▶ WHAT YOU NEED TO DO:
Please repeat the lines below, exactly and only, from the one that holds "Corrections mineures à" through the one that holds "#### Modifications Incompatibles".

▶ Plain-text document sources:
-----
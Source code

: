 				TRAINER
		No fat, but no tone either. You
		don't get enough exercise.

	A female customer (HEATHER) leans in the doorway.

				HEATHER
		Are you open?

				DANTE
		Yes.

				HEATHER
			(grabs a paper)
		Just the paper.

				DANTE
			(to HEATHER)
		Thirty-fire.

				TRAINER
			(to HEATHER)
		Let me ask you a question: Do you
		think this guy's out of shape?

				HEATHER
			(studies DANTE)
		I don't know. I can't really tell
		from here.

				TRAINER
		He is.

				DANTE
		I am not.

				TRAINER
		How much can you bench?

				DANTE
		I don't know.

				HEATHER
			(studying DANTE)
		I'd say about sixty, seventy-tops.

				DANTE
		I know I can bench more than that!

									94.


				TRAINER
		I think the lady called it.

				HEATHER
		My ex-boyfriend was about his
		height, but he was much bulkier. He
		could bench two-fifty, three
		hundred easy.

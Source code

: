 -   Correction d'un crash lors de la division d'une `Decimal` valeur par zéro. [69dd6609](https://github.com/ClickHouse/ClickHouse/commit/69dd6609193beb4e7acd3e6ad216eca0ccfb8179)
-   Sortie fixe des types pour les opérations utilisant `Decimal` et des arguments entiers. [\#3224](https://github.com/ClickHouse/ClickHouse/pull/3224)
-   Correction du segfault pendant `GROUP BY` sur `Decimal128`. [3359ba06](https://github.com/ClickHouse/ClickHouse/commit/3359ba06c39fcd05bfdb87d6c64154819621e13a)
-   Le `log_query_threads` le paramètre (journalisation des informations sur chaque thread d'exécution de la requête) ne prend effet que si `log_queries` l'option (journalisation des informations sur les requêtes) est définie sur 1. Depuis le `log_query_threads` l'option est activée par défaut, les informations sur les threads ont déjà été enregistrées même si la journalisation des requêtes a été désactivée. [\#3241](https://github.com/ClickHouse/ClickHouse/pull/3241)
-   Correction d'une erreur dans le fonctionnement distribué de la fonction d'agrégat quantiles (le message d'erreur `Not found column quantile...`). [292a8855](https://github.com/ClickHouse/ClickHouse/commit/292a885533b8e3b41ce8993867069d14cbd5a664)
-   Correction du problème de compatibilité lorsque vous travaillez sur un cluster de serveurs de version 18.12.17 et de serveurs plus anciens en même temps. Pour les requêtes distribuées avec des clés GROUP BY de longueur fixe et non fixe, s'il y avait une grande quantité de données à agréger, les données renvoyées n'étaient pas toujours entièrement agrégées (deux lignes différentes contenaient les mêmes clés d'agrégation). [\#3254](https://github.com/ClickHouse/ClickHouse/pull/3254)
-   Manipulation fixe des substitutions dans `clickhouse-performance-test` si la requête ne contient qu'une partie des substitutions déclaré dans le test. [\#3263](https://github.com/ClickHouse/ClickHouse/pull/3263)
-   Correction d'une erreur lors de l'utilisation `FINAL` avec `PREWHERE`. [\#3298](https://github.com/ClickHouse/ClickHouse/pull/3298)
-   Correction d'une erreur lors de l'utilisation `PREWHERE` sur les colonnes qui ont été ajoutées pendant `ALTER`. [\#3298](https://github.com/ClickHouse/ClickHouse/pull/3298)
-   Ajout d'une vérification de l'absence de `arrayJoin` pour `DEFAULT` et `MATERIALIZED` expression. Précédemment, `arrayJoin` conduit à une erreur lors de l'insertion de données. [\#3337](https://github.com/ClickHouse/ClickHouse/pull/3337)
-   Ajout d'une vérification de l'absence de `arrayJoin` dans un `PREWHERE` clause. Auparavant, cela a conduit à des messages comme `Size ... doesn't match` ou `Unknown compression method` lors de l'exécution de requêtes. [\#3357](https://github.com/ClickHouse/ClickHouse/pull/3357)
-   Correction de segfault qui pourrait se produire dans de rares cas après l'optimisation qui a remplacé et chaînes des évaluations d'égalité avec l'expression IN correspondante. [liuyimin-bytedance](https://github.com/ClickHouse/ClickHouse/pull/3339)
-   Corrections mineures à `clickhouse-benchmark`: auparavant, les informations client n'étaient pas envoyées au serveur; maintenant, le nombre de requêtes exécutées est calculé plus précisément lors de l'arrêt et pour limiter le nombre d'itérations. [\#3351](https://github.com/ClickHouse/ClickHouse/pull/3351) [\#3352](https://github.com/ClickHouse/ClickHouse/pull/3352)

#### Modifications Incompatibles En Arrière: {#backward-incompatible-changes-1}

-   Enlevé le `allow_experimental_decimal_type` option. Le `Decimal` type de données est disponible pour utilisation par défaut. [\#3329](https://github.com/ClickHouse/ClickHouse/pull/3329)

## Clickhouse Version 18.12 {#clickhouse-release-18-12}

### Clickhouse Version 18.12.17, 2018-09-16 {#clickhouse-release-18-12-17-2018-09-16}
-----
▶ THE COMPLETED TASK:
-   Corrections mineures à `clickhouse-benchmark`: auparavant, les informations client n'étaient pas envoyées au serveur; maintenant, le nombre de requêtes exécutées est calculé plus précisément lors de l'arrêt et pour limiter le nombre d'itérations. [\#3351](https://github.com/ClickHouse/ClickHouse/pull/3351) [\#3352](https://github.com/ClickHouse/ClickHouse/pull/3352)

#### Modifications Incompatibles En Arrière: {#backward-incompatible-changes-1}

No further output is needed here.